Of course for “developing” nations like India and China, the “Hey, it’s OUR turn guys!” excuse gets some pretty significant tread.  And it is pretty hard to object to trying to raise the living standard of people, especially those living in abject poverty.  However, by what means they are raised from poverty… that deserves some scrutiny.

india 3 medium What developing nations have in their favor is the presence of technologies, techniques, and abilities that simply did not exist at the beginning of the industrial revolution.  There are many ways to leapfrog past the dirty, polluting industries we need to avoid, and still give people a chance at a better life.  Development this time need not follow the same dirty learning curve.  With some investment and ingenuity, it shouldn’t have to.

A case in point: rather than laying scores of telephone lines, countries including India have improved communication by having people go directly to mobile phones.  In essence, that’s the logic we’re after.

So how do you move both developing and developed countries forward and end this stalemate?

Perhaps give them something to aspire to.  Rather than a two tier, there vs. here approach, why not a third choice?  Why not an “evolved” nation status, a better way?

Criteria could be set around all manner of what it means to be an advanced society: economic, environmental, social, and cultural traits would be looked at holistically.  These criteria might include points for:

  • Investment in renewable energy infrastructure (a country like Scotland would win points)
  • Advanced public healthcare and preventative care (Sweden would do well)
  • Low political corruption (Singapore has done a great job)
  • Progress with organic, low-impact agriculture (Cuba is a fantastic case study)
  • Attention to general public well-being and progress (Such as in the case of Bhutan’s “Gross National Happiness”)
  • Strong banking and financial regulation (New Zealand would do well)

… and the list could go on and on.  The point is that each country would inherently have some points in their favor, and with a chart set on advancement, could have a solid direction to move in.  An “evolved” nation would have reached a minimum threshold of criteria, and a timeline for implementing the rest.  It would be an aspiration to genuine progress and a departure from old mindsets.

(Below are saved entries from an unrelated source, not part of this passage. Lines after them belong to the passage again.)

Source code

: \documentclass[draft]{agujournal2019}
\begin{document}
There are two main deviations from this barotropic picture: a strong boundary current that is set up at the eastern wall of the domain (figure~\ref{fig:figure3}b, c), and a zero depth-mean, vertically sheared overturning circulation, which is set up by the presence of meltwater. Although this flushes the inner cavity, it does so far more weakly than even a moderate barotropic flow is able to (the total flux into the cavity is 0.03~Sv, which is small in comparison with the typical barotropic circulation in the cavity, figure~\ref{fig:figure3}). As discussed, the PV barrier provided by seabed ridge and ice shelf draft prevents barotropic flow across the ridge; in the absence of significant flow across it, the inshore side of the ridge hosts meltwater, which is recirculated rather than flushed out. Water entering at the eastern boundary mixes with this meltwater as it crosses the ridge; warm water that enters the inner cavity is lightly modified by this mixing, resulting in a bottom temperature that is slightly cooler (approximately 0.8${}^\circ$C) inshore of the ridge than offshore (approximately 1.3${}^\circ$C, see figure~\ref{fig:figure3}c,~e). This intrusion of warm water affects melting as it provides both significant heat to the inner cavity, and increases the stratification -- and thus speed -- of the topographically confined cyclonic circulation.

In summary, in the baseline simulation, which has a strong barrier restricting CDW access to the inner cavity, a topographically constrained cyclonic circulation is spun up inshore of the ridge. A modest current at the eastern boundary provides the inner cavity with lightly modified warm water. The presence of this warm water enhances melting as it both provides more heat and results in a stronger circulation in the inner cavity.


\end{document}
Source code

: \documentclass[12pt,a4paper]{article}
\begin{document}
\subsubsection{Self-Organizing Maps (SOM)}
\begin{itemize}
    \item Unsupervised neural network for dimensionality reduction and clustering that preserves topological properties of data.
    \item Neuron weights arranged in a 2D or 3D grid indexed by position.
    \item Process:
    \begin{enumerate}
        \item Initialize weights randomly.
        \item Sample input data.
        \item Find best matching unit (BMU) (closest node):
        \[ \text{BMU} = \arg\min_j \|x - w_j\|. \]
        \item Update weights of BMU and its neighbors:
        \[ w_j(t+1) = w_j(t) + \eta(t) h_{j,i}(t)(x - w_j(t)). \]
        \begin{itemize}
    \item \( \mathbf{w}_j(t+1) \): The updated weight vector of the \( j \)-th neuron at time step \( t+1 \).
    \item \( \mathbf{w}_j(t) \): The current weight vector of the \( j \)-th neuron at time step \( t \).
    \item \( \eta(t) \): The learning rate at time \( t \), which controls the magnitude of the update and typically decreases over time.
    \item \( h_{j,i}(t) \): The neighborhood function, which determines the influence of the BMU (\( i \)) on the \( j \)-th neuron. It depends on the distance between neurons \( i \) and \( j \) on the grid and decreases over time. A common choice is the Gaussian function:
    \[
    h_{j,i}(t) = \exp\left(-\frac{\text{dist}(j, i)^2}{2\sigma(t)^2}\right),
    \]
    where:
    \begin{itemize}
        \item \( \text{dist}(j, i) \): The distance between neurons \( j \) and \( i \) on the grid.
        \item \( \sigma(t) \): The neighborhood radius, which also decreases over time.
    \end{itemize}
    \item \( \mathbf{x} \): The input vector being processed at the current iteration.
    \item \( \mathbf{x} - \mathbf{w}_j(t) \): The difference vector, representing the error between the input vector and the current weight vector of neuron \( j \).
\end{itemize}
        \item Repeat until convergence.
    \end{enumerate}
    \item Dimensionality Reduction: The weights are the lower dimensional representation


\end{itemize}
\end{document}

un climate change The catch of course would be to make sure that these are robust, and that nations stay on track.  It would likely take some external review and oversight by a third party to determine genuine progress.

But of course, if you could say on a worldwide stage that your nation had “evolved” past the many historic problems facing other countries, there would be some strong political interest in supporting these initiatives.  Humans simply like being competitive.

So rather than frame the climate negotiations in the developing/developed nations stalemate, perhaps the time has arrived for a third, more enlightened option—one that actually offers the opportunity for progress, and something for people to aspire to.